Size of the zone is about 0.4 AU in disks and 5400 AU in protostars

Steady-state times range from 10^2 to 10^5 years

Abstract

Context. The study of the snow line is an important topic in several domains of astrophysics, and particularly for the evolution of proto-stellar environments and the formation of planets. Aims. The formation of the first layer of ice on carbon grains requires low temperatures compared to the temperature of evaporation (T > 100 K). This asymmetry generates a zone in which bare and icy dust grains coexist. Methods. We use Monte-Carlo simulations to describe the formation time scales of ice mantles on bare grains in protostellar disks and massive protostars environments. Then we analytically describe these two systems in terms of grain populations subject to infall and turbulence, and assume steady-state. Results. Our results show that there is an extended region beyond the snow line where icy and bare grains can coexist, in both proto-planetary disks and massive protostars. This zone is not negligible compared to the total size of the objects: on the order of 0.4 AU for proto-planetary disks and 5400 AU for high-mass protostars. Times to reach the steady-state are respectively es- timated from 10^2 to 10^5 yr.
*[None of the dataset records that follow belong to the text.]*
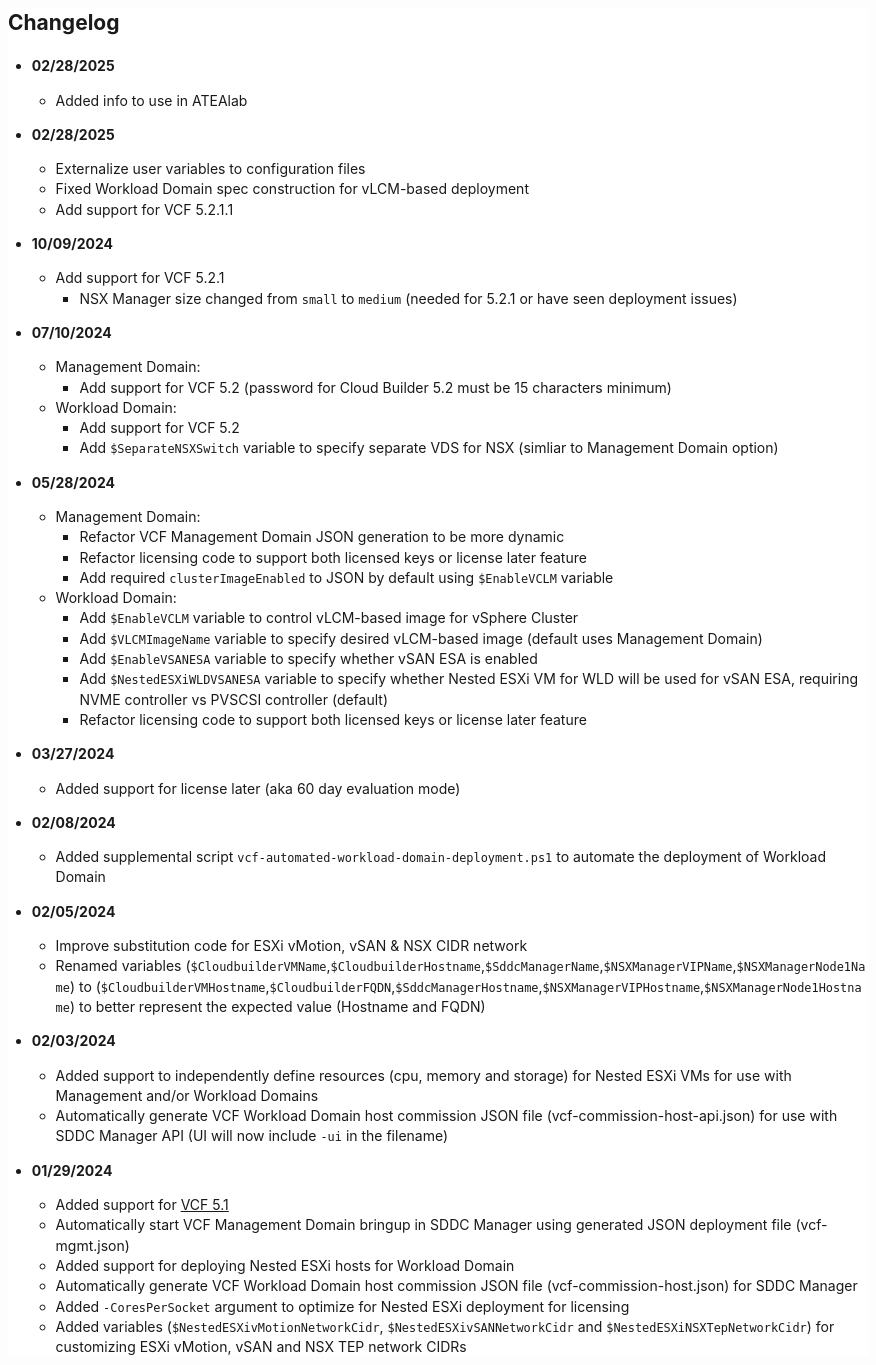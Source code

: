 ## Changelog
* **02/28/2025**
  * Added info to use in ATEAlab

* **02/28/2025**
  * Externalize user variables to configuration files
  * Fixed Workload Domain spec construction for vLCM-based deployment
  * Add support for VCF 5.2.1.1
* **10/09/2024**
  * Add support for VCF 5.2.1
    * NSX Manager size changed from `small` to `medium` (needed for 5.2.1 or have seen deployment issues)
* **07/10/2024**
  * Management Domain:
    * Add support for VCF 5.2 (password for Cloud Builder 5.2 must be 15 characters minimum)
  * Workload Domain:
    * Add support for VCF 5.2
    * Add `$SeparateNSXSwitch` variable to specify separate VDS for NSX (simliar to Management Domain option)
* **05/28/2024**
  * Management Domain:
    * Refactor VCF Management Domain JSON generation to be more dynamic
    * Refactor licensing code to support both licensed keys or license later feature
    * Add required `clusterImageEnabled` to JSON by default using `$EnableVCLM` variable
  * Workload Domain:
    * Add `$EnableVCLM` variable to control vLCM-based image for vSphere Cluster
    * Add `$VLCMImageName` variable to specify desired vLCM-based image (default uses Management Domain)
    * Add `$EnableVSANESA` variable to specify whether vSAN ESA is enabled
    * Add `$NestedESXiWLDVSANESA` variable to specify whether Nested ESXi VM for WLD will be used for vSAN ESA, requiring NVME controller vs PVSCSI controller (default)
    * Refactor licensing code to support both licensed keys or license later feature
* **03/27/2024**
  * Added support for license later (aka 60 day evaluation mode)
* **02/08/2024**
  * Added supplemental script `vcf-automated-workload-domain-deployment.ps1` to automate the deployment of Workload Domain
* **02/05/2024**
  * Improve substitution code for ESXi vMotion, vSAN & NSX CIDR network
  * Renamed variables (`$CloudbuilderVMName`,`$CloudbuilderHostname`,`$SddcManagerName`,`$NSXManagerVIPName`,`$NSXManagerNode1Name`) to (`$CloudbuilderVMHostname`,`$CloudbuilderFQDN`,`$SddcManagerHostname`,`$NSXManagerVIPHostname`,`$NSXManagerNode1Hostname`) to better represent the expected value (Hostname and FQDN)
* **02/03/2024**
  * Added support to independently define resources (cpu, memory and storage) for Nested ESXi VMs for use with Management and/or Workload Domains
  * Automatically generate VCF Workload Domain host commission JSON file (vcf-commission-host-api.json) for use with SDDC Manager API (UI will now include `-ui` in the filename)
* **01/29/2024**
  * Added support for [VCF 5.1]([text](https://blogs.vmware.com/cloud-foundation/2023/11/07/announcing-availability-of-vmware-cloud-foundation-5-1/))
  * Automatically start VCF Management Domain bringup in SDDC Manager using generated JSON deployment file (vcf-mgmt.json)
  * Added support for deploying Nested ESXi hosts for Workload Domain
  * Automatically generate VCF Workload Domain host commission JSON file (vcf-commission-host.json) for SDDC Manager
  * Added `-CoresPerSocket` argument to optimize for Nested ESXi deployment for licensing
  * Added variables (`$NestedESXivMotionNetworkCidr`, `$NestedESXivSANNetworkCidr` and `$NestedESXiNSXTepNetworkCidr`) for customizing ESXi vMotion, vSAN and NSX TEP network CIDRs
Conclusions. The presence of a zone, a so-called snow border, in which bare and icy grains co- exist can have a major impact on our knowledge of protostellar environments. From a theoretical point of view, the progression of icy grains to bare grains as the temperature increases, could be a realistic way to model hot cores and hot corinos. Also, in this zone, the formation of planetesimals will require the coagulation of bare and icy grains. Observationally, this zone allows high abundances of gas phase species at large scales, for massive protostars particularly, even at low temperatures (down to 50 K).